Exercise requirements: For the word "tests", state how many lines below contain it. Give no other text.

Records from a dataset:
● ● ● ●

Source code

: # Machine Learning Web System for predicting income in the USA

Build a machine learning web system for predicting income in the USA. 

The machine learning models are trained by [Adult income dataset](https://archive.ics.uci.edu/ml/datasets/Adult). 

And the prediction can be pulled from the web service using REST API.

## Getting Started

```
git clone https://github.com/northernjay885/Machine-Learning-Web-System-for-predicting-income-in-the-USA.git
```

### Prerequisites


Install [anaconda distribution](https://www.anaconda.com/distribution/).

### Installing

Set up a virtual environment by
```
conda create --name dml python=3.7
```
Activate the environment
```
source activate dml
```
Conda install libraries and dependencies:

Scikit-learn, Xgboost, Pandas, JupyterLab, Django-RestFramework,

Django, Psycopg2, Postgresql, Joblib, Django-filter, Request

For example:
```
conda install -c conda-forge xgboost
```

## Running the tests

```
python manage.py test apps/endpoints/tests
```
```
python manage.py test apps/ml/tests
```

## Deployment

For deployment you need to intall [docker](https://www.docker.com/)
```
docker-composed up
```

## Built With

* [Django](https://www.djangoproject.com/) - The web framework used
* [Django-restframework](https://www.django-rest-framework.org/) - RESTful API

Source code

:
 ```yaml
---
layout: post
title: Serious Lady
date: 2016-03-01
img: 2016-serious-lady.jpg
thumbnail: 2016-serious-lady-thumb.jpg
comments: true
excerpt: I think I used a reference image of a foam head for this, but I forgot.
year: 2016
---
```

● ● ● ●

Your response: 3